### PROBLEM TO SOLVE
Print the line that contains "- [Why is R" and every line after it through the last line of the records below, exactly as written and nothing else.

[Collected data entries]
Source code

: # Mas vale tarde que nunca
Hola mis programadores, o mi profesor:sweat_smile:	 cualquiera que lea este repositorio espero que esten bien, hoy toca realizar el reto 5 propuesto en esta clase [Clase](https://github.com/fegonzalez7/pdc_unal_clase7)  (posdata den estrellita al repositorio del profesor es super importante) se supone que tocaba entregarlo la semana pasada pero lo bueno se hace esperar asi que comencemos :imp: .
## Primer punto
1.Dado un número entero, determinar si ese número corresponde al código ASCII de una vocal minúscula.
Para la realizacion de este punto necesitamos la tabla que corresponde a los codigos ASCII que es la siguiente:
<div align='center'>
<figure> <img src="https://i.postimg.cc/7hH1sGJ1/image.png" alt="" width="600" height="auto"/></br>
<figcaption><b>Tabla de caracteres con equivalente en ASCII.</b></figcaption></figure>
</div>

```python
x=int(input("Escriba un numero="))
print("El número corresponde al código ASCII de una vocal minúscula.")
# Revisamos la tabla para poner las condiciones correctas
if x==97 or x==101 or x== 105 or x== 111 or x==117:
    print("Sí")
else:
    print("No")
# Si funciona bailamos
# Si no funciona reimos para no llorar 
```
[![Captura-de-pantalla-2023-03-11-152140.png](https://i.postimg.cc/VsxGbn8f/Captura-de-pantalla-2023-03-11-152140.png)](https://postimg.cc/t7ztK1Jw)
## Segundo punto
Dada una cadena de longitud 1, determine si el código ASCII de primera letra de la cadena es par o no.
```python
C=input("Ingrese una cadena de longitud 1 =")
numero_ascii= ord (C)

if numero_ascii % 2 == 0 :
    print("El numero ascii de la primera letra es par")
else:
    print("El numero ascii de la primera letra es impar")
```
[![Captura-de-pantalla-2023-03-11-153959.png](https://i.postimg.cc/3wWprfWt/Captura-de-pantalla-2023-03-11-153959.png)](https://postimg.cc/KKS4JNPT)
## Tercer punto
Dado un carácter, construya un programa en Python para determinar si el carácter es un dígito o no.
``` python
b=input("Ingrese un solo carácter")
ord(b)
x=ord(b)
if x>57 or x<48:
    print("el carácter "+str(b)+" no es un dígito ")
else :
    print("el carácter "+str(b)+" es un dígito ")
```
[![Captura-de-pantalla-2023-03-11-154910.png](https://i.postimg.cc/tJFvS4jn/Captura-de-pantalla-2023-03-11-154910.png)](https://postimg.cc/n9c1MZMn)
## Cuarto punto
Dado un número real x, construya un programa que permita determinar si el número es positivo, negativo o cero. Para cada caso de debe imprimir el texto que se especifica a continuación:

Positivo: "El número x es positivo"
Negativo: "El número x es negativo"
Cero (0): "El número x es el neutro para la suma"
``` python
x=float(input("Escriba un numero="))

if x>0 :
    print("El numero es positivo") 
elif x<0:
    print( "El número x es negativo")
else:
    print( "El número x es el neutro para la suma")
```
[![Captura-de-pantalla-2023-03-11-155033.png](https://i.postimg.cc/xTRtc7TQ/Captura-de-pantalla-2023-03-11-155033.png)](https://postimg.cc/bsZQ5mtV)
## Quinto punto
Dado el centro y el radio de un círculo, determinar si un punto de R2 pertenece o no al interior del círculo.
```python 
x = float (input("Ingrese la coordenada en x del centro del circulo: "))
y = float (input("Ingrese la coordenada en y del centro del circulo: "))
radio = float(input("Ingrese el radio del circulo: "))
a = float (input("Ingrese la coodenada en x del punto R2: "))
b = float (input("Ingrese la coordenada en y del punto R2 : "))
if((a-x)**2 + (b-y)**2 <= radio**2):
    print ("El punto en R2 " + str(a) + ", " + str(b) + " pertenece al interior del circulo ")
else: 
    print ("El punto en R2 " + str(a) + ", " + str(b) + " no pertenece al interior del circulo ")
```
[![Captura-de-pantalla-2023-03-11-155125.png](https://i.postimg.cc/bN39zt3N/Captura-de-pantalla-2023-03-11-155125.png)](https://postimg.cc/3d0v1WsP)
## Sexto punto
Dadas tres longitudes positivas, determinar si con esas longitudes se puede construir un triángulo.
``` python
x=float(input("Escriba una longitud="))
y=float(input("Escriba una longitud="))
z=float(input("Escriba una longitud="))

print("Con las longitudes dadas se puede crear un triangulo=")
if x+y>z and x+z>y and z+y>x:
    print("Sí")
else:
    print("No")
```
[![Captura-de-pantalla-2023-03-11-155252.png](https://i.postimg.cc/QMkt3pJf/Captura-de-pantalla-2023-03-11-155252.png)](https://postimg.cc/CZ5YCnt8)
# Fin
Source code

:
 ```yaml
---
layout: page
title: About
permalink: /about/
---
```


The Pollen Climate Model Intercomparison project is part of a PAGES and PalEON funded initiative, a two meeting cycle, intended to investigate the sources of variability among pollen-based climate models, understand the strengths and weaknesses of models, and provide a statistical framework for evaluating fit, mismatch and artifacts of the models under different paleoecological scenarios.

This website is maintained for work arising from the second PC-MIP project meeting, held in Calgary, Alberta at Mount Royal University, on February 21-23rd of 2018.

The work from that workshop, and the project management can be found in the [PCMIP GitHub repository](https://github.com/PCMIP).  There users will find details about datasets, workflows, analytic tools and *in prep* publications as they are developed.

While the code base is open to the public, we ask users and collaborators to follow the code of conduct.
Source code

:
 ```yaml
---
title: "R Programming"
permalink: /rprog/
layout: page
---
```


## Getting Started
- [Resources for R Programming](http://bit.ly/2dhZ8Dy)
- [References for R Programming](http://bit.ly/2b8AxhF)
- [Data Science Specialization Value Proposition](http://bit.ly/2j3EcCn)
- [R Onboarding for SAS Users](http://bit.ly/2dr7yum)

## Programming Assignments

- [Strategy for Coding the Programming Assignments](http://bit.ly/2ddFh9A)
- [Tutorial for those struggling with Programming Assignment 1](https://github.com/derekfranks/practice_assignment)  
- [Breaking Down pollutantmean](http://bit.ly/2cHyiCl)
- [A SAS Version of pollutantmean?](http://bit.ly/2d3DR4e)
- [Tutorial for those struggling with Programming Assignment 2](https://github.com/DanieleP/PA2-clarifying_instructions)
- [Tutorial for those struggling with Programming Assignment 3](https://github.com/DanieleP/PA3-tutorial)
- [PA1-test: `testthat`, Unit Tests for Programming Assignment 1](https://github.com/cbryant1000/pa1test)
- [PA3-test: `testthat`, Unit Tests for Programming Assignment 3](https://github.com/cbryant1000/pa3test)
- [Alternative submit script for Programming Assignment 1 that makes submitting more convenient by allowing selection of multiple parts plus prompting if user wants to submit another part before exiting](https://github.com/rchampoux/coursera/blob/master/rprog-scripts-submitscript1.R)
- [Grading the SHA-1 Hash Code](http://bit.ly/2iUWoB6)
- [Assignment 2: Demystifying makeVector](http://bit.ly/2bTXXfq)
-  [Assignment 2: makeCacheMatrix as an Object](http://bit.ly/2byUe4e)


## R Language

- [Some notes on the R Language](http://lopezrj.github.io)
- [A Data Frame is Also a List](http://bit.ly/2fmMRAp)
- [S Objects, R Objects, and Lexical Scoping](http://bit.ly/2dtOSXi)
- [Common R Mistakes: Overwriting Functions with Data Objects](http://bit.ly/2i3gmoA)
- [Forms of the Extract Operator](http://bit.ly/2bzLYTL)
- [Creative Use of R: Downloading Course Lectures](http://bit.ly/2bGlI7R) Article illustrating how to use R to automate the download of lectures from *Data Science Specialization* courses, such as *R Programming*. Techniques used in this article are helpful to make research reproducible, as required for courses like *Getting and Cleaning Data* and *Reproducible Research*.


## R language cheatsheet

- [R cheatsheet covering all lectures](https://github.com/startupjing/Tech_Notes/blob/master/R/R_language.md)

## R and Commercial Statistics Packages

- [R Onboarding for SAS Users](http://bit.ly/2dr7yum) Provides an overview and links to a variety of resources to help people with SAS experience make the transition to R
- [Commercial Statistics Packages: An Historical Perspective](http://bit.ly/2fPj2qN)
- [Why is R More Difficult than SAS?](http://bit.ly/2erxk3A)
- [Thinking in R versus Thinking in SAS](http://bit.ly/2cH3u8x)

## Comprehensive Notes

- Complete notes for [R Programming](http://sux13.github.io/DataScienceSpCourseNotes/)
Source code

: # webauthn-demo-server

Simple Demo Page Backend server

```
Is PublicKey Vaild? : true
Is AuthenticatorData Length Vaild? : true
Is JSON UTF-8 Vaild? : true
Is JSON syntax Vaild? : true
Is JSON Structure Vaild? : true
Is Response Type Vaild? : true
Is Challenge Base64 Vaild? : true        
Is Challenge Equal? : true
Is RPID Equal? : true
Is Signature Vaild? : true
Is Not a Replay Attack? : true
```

### RESULT FOR THIS TASK
- [Why is R More Difficult than SAS?](http://bit.ly/2erxk3A)
- [Thinking in R versus Thinking in SAS](http://bit.ly/2cH3u8x)

## Comprehensive Notes

- Complete notes for [R Programming](http://sux13.github.io/DataScienceSpCourseNotes/)
Source code

: # webauthn-demo-server

Simple Demo Page Backend server

```
Is PublicKey Vaild? : true
Is AuthenticatorData Length Vaild? : true
Is JSON UTF-8 Vaild? : true
Is JSON syntax Vaild? : true
Is JSON Structure Vaild? : true
Is Response Type Vaild? : true
Is Challenge Base64 Vaild? : true        
Is Challenge Equal? : true
Is RPID Equal? : true
Is Signature Vaild? : true
Is Not a Replay Attack? : true
```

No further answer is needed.